■ ACTIVITY ■
Go through the listing below and output exactly the line with "你不要突然出现，我怕我会忘记你叫什么。", the line with "It takes 10", and each line between; omit the rest.

··· THE INPUT ···

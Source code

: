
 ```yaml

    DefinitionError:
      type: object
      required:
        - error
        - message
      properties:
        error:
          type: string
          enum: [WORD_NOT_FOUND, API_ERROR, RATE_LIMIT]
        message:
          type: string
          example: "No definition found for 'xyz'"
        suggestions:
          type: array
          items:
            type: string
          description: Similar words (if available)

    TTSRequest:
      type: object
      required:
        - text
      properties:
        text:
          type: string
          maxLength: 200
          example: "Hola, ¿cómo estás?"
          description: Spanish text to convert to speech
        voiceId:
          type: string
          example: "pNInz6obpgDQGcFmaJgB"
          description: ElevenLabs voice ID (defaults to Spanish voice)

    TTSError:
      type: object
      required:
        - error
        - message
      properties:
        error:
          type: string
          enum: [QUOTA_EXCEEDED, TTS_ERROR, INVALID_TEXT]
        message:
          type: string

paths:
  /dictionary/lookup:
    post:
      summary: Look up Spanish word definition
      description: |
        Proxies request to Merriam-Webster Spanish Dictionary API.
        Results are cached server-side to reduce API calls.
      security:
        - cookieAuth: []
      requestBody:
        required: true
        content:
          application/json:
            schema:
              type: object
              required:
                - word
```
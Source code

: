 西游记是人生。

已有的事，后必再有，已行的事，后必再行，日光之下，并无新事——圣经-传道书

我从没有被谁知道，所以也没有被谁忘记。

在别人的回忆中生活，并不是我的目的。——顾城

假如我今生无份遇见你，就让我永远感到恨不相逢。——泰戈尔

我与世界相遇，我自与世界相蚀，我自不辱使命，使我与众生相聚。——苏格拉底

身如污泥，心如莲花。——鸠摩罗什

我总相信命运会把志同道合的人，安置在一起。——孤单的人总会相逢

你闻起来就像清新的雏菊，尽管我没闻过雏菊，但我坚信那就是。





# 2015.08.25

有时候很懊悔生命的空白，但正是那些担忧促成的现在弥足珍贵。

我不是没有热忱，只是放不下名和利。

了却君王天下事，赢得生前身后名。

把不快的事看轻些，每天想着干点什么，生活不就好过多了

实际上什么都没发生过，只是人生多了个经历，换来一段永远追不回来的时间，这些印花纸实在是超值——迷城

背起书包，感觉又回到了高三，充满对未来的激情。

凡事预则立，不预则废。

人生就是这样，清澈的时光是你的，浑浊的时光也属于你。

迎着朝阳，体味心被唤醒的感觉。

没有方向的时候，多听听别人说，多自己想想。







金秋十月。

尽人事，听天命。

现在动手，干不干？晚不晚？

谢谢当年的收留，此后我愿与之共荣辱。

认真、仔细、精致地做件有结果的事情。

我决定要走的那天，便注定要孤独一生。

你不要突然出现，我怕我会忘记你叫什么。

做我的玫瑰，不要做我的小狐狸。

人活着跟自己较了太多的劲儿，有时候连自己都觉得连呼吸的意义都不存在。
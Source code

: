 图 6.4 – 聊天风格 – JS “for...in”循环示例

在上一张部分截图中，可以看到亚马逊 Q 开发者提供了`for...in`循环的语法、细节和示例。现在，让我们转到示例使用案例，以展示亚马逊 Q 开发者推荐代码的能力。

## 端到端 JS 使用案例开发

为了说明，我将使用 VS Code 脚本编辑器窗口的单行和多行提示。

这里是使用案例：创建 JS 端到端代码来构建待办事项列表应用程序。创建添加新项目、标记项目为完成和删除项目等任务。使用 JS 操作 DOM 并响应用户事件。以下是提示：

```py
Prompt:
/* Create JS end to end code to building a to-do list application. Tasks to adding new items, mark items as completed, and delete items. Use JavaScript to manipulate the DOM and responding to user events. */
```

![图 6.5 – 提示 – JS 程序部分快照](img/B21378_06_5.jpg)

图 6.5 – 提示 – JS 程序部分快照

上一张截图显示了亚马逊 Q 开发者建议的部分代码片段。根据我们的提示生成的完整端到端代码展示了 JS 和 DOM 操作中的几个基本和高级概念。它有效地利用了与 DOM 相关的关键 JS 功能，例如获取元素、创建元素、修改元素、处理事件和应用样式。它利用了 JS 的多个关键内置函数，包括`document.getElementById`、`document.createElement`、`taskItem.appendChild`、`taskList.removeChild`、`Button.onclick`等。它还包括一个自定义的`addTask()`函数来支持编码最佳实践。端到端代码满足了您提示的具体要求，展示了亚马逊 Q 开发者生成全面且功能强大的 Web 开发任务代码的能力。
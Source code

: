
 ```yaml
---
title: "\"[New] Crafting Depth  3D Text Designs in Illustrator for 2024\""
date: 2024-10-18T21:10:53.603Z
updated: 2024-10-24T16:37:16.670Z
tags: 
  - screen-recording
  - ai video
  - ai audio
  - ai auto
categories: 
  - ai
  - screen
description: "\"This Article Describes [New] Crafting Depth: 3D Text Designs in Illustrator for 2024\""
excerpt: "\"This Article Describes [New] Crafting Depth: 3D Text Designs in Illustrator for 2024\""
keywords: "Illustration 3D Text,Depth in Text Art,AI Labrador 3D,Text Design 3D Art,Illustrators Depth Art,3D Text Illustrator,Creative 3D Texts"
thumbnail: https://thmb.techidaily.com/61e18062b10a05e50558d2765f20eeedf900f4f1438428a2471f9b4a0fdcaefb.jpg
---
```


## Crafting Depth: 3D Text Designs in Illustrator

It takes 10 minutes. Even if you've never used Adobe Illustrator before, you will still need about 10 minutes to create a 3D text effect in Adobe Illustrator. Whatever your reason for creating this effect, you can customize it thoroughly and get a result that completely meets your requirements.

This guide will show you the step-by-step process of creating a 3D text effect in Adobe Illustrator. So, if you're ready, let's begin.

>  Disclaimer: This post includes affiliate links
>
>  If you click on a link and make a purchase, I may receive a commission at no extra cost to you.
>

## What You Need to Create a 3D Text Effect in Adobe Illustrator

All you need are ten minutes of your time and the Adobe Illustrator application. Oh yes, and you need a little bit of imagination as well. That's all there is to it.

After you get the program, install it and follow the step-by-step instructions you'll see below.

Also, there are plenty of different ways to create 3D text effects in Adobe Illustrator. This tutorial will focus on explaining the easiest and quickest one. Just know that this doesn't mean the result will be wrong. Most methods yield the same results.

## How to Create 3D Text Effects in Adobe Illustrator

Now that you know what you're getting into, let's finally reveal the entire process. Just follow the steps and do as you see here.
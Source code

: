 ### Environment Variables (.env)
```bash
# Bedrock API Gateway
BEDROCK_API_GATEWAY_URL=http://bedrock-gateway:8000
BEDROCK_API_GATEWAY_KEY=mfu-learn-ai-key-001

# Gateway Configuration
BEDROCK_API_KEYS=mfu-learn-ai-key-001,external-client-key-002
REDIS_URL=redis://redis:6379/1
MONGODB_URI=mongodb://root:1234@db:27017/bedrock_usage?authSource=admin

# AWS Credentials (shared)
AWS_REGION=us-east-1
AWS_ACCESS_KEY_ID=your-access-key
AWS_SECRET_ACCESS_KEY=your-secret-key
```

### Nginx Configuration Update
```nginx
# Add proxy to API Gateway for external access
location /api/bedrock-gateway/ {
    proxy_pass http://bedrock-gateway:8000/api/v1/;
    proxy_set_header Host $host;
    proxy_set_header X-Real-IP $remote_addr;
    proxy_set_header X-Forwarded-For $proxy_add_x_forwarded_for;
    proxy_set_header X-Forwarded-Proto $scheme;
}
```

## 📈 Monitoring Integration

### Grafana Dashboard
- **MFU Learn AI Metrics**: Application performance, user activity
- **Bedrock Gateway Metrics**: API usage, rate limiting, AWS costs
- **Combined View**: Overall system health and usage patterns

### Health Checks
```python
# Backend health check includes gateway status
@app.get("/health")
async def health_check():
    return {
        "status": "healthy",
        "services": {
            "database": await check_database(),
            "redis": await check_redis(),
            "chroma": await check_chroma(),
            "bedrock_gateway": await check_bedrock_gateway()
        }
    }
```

···

■ SOLVED EXERCISE ■
你不要突然出现，我怕我会忘记你叫什么。

做我的玫瑰，不要做我的小狐狸。

人活着跟自己较了太多的劲儿，有时候连自己都觉得连呼吸的意义都不存在。
Source code

: 图 6.4 – 聊天风格 – JS “for...in”循环示例

在上一张部分截图中，可以看到亚马逊 Q 开发者提供了`for...in`循环的语法、细节和示例。现在，让我们转到示例使用案例，以展示亚马逊 Q 开发者推荐代码的能力。

## 端到端 JS 使用案例开发

为了说明，我将使用 VS Code 脚本编辑器窗口的单行和多行提示。

这里是使用案例：创建 JS 端到端代码来构建待办事项列表应用程序。创建添加新项目、标记项目为完成和删除项目等任务。使用 JS 操作 DOM 并响应用户事件。以下是提示：

```py
Prompt:
/* Create JS end to end code to building a to-do list application. Tasks to adding new items, mark items as completed, and delete items. Use JavaScript to manipulate the DOM and responding to user events. */
```

![图 6.5 – 提示 – JS 程序部分快照](img/B21378_06_5.jpg)

图 6.5 – 提示 – JS 程序部分快照

上一张截图显示了亚马逊 Q 开发者建议的部分代码片段。根据我们的提示生成的完整端到端代码展示了 JS 和 DOM 操作中的几个基本和高级概念。它有效地利用了与 DOM 相关的关键 JS 功能，例如获取元素、创建元素、修改元素、处理事件和应用样式。它利用了 JS 的多个关键内置函数，包括`document.getElementById`、`document.createElement`、`taskItem.appendChild`、`taskList.removeChild`、`Button.onclick`等。它还包括一个自定义的`addTask()`函数来支持编码最佳实践。端到端代码满足了您提示的具体要求，展示了亚马逊 Q 开发者生成全面且功能强大的 Web 开发任务代码的能力。
Source code

:
 ```yaml
---
title: "\"[New] Crafting Depth  3D Text Designs in Illustrator for 2024\""
date: 2024-10-18T21:10:53.603Z
updated: 2024-10-24T16:37:16.670Z
tags: 
  - screen-recording
  - ai video
  - ai audio
  - ai auto
categories: 
  - ai
  - screen
description: "\"This Article Describes [New] Crafting Depth: 3D Text Designs in Illustrator for 2024\""
excerpt: "\"This Article Describes [New] Crafting Depth: 3D Text Designs in Illustrator for 2024\""
keywords: "Illustration 3D Text,Depth in Text Art,AI Labrador 3D,Text Design 3D Art,Illustrators Depth Art,3D Text Illustrator,Creative 3D Texts"
thumbnail: https://thmb.techidaily.com/61e18062b10a05e50558d2765f20eeedf900f4f1438428a2471f9b4a0fdcaefb.jpg
---
```


## Crafting Depth: 3D Text Designs in Illustrator

It takes 10 minutes. Even if you've never used Adobe Illustrator before, you will still need about 10 minutes to create a 3D text effect in Adobe Illustrator. Whatever your reason for creating this effect, you can customize it thoroughly and get a result that completely meets your requirements.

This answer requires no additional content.